As his followers’ message swept the ancient world, Jews who did not accept Jesus as the Messiah found themselves in the uncomfortable, and sometimes dangerous, position of being blamed for his death.
Mainstream Christian theology’s position held that Judaism had been supplanted, the Jewish covenant with the divine no longer valid, because of the incarnation of God as Jesus and his sacrifice on the cross.
Jews, for their part, tended largely to ignore Jesus.
That’s changing now.
In the past year, a spate of Jewish authors, from the popular to the rabbinic to the scholarly, have wrestled with what Jews should think about Jesus.

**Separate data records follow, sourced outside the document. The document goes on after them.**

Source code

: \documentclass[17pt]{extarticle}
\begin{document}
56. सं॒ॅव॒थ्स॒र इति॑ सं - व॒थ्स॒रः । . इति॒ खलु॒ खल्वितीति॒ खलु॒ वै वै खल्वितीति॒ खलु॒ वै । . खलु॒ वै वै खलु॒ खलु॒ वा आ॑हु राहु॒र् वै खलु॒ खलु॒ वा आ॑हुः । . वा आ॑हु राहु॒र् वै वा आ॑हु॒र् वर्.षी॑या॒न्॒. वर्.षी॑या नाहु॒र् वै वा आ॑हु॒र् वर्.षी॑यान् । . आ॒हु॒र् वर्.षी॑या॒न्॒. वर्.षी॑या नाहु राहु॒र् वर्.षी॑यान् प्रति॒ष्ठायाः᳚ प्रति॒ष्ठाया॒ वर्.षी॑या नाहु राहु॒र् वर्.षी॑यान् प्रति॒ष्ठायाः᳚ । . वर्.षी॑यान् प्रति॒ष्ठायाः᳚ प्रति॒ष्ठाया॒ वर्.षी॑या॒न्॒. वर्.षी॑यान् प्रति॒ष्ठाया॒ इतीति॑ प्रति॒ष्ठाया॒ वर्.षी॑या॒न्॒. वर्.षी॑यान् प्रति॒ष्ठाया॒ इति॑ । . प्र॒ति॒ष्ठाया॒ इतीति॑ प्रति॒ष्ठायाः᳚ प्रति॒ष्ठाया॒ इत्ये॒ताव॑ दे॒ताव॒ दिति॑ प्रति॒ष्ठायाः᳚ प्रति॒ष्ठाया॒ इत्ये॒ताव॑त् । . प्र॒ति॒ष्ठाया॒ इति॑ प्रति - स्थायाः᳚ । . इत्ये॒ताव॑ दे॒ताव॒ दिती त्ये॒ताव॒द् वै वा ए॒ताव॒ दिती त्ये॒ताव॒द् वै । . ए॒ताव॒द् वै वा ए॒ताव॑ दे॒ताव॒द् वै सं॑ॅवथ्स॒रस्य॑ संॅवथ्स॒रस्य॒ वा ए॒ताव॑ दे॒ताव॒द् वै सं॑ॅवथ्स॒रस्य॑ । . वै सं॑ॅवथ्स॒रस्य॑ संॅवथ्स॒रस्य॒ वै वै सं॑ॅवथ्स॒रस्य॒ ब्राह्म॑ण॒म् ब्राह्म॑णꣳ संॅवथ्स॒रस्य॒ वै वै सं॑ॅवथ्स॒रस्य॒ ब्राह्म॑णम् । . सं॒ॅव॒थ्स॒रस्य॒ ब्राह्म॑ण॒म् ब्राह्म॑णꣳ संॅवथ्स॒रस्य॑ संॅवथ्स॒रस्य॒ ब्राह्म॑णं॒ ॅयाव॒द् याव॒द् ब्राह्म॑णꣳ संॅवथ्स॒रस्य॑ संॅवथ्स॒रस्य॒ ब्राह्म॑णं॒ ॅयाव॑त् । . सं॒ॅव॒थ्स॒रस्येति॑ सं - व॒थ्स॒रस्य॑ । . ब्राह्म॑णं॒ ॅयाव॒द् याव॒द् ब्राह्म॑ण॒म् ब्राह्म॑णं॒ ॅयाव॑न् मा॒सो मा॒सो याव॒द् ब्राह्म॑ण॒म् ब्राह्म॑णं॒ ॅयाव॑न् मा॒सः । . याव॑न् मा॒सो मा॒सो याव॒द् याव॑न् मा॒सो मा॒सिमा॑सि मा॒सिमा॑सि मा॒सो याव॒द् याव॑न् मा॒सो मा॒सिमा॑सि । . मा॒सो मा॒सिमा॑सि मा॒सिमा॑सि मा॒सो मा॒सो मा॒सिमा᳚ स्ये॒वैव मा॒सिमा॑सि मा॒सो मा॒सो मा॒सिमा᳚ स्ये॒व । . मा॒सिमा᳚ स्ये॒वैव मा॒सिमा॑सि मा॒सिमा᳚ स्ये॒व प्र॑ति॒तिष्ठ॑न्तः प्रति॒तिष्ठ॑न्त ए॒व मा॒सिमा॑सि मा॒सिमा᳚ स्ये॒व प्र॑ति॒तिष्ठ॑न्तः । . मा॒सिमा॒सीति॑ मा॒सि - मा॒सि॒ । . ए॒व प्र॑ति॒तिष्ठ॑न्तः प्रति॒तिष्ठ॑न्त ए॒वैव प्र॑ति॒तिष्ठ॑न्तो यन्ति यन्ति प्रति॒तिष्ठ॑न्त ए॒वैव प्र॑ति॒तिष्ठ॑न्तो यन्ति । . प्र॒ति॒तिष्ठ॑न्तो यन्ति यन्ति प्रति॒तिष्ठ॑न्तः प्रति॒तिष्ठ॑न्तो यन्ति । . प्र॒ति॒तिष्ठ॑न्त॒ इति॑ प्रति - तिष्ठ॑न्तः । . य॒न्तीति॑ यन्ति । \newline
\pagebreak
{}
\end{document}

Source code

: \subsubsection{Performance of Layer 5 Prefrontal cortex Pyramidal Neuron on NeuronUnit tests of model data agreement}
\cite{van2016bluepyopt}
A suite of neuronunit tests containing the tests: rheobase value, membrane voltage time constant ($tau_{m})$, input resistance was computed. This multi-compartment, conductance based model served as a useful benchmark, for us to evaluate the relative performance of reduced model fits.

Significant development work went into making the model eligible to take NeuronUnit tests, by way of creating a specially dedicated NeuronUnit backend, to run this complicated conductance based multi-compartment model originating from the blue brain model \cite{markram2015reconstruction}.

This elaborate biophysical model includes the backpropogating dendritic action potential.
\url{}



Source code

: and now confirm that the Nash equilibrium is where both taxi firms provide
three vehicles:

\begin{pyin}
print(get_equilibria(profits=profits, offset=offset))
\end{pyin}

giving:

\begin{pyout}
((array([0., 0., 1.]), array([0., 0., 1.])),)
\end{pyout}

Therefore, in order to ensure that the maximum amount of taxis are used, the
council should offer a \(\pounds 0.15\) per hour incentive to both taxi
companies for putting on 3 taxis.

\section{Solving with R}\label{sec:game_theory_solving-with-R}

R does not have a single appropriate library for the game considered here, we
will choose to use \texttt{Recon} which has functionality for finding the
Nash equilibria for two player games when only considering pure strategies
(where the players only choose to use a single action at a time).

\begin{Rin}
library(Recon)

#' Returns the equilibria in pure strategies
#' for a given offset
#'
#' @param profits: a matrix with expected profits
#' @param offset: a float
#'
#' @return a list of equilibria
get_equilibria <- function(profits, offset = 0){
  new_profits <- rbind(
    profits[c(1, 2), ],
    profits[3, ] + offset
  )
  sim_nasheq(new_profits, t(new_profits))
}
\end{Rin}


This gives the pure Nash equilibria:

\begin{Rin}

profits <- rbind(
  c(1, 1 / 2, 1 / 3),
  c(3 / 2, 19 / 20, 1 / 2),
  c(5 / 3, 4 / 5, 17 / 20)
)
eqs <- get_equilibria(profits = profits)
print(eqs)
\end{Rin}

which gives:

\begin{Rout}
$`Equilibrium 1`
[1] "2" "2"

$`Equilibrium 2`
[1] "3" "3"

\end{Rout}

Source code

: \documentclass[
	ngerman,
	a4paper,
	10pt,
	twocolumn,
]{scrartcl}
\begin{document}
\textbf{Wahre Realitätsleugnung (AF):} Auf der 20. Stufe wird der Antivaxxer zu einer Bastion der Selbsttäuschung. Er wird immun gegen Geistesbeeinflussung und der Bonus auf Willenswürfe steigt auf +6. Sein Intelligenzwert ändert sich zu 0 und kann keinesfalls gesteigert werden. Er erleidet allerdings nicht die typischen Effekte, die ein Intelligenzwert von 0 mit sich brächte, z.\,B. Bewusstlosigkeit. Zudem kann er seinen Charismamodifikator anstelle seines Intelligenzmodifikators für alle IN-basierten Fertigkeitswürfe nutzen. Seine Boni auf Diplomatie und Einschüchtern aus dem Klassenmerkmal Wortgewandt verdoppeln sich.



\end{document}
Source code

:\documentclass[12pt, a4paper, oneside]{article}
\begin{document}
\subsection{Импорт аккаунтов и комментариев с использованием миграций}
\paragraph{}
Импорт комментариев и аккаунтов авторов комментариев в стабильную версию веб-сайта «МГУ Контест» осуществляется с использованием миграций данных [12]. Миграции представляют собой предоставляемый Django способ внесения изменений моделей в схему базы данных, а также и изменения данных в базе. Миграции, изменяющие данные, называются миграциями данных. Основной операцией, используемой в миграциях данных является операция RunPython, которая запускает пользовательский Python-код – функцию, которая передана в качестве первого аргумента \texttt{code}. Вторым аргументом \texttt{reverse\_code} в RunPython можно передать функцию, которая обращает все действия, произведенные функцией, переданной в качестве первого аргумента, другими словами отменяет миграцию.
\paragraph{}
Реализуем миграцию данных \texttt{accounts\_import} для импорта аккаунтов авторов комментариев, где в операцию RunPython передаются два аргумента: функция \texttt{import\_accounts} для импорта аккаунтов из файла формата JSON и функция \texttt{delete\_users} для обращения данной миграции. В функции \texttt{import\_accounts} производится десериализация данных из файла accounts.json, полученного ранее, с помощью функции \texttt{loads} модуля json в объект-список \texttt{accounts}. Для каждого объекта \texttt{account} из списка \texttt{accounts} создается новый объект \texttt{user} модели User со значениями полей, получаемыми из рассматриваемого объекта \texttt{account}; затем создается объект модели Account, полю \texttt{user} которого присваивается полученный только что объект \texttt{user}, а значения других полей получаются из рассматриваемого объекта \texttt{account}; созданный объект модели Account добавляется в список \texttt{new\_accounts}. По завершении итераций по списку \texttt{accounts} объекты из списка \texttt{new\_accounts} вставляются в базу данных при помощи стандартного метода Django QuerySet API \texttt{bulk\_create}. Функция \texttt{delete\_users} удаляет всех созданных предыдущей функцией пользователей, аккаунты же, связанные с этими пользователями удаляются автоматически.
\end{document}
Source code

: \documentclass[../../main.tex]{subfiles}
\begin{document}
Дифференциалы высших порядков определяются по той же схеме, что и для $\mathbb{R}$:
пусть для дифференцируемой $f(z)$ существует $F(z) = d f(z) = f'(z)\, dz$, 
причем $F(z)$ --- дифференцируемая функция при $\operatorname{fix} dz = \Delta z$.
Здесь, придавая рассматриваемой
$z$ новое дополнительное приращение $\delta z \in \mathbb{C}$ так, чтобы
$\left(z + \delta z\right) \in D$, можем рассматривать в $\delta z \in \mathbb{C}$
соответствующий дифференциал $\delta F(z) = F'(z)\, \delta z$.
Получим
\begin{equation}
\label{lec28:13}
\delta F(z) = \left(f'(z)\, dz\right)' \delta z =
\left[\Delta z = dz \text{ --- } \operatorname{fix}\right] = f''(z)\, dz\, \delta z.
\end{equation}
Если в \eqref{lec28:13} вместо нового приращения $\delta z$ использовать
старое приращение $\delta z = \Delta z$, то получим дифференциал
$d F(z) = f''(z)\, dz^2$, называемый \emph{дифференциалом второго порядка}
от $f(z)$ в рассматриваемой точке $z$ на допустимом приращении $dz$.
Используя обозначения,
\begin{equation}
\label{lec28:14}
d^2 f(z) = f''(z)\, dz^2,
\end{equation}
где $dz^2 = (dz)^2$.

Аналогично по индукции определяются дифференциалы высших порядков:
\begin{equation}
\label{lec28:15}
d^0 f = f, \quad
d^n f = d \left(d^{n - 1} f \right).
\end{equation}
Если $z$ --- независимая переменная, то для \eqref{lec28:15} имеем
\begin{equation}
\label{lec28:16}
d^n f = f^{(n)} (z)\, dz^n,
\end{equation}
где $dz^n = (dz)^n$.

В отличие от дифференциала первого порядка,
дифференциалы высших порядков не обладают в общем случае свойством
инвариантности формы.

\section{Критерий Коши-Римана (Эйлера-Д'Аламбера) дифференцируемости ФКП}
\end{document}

And overwhelmingly, they are coming up with positive answers, urging their fellow Jews to learn about Jesus, understand him and claim him as one of their own.
“Jesus is a Jew. He spent his life talking to other Jews,” said Amy-Jill Levine, co-editor of the recently released “Jewish Annotated New Testament.”
“In reading the New Testament, I am often inspired, I am intrigued. I actually find myself becoming a better Jew because I become better informed about my own history,” she said.
Rabbi Shmuley Boteach, a media personality who recently launched a bid for a U.S. House seat, argues in his own new book, “Kosher Jesus,” that “Jews have much to learn from Jesus – and from Christianity as a whole – without accepting Jesus’ divinity. There are many reasons for accepting Jesus as a man of great wisdom, beautiful ethical teachings, and profound Jewish patriotism.”
And Benyamin Cohen, an Orthodox Jew who spent a recent year going to church, admitted that he’s jealous that Christians have Jesus.
“He’s a tangible icon that everybody can latch on to. Judaism doesn’t have a superhero like that,” said Cohen, the author of the 2009 book “My Jesus Year.”